## Task objective
Show every line below where "Bsoch" appears.

____ Extracted entries

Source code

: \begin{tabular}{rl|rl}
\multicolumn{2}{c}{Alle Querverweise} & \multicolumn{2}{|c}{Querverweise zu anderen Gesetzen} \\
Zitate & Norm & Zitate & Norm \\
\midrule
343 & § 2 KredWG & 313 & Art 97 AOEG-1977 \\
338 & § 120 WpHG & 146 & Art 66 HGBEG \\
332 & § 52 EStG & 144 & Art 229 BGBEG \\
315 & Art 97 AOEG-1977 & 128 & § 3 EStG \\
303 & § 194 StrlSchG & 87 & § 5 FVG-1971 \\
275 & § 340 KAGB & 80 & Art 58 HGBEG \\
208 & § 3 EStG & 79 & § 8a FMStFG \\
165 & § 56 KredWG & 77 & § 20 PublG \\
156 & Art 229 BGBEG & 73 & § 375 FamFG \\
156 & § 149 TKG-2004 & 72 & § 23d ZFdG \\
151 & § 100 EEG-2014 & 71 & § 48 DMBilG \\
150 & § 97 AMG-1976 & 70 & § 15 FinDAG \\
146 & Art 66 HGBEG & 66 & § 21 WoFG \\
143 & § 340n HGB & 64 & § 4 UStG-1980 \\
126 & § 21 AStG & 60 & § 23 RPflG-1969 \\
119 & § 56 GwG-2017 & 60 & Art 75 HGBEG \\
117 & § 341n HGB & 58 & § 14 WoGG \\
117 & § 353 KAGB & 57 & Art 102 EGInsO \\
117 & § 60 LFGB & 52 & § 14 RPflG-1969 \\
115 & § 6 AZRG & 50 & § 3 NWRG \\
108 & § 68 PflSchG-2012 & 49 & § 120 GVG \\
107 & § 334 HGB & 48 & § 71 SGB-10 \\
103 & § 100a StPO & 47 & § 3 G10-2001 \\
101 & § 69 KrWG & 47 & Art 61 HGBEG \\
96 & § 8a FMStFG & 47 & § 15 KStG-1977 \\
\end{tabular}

________
____ Extracted entries

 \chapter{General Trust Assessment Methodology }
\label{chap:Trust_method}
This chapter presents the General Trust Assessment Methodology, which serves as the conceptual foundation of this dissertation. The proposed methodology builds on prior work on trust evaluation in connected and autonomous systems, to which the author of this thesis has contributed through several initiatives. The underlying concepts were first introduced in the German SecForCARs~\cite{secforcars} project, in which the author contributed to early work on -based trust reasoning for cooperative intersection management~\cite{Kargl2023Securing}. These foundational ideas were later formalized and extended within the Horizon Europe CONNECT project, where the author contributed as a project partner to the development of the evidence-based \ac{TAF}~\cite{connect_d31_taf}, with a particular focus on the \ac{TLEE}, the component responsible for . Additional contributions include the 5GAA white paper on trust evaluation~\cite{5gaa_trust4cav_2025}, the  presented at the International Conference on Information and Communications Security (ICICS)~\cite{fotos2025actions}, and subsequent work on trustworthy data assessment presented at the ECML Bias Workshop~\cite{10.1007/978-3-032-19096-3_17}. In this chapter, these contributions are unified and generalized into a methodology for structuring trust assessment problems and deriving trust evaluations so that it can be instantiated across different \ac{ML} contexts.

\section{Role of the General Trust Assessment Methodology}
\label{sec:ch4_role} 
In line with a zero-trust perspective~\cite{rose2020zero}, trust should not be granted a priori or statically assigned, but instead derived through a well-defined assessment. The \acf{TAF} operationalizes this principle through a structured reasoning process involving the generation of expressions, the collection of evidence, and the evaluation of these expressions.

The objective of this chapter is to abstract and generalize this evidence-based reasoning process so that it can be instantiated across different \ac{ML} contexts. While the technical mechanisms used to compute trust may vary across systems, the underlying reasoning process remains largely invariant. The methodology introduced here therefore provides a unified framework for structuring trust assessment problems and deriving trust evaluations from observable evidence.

________
____ Extracted entries

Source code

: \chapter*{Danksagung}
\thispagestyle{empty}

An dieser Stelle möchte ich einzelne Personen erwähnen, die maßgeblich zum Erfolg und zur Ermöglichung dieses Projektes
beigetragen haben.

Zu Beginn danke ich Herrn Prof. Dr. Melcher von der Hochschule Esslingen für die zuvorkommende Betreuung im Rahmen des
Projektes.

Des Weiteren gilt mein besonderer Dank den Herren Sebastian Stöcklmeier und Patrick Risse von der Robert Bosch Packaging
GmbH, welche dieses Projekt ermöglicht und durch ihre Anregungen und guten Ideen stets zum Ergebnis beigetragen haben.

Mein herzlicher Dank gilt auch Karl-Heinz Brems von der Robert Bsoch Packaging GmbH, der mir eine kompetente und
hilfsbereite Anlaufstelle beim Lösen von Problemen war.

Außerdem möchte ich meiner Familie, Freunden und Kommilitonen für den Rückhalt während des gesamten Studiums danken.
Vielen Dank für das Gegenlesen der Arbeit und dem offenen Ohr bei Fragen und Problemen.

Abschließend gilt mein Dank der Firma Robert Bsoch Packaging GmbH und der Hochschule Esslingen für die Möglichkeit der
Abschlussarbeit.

________

## Result of this exercise
Mein herzlicher Dank gilt auch Karl-Heinz Brems von der Robert Bsoch Packaging GmbH, der mir eine kompetente und
Abschließend gilt mein Dank der Firma Robert Bsoch Packaging GmbH und der Hochschule Esslingen für die Möglichkeit der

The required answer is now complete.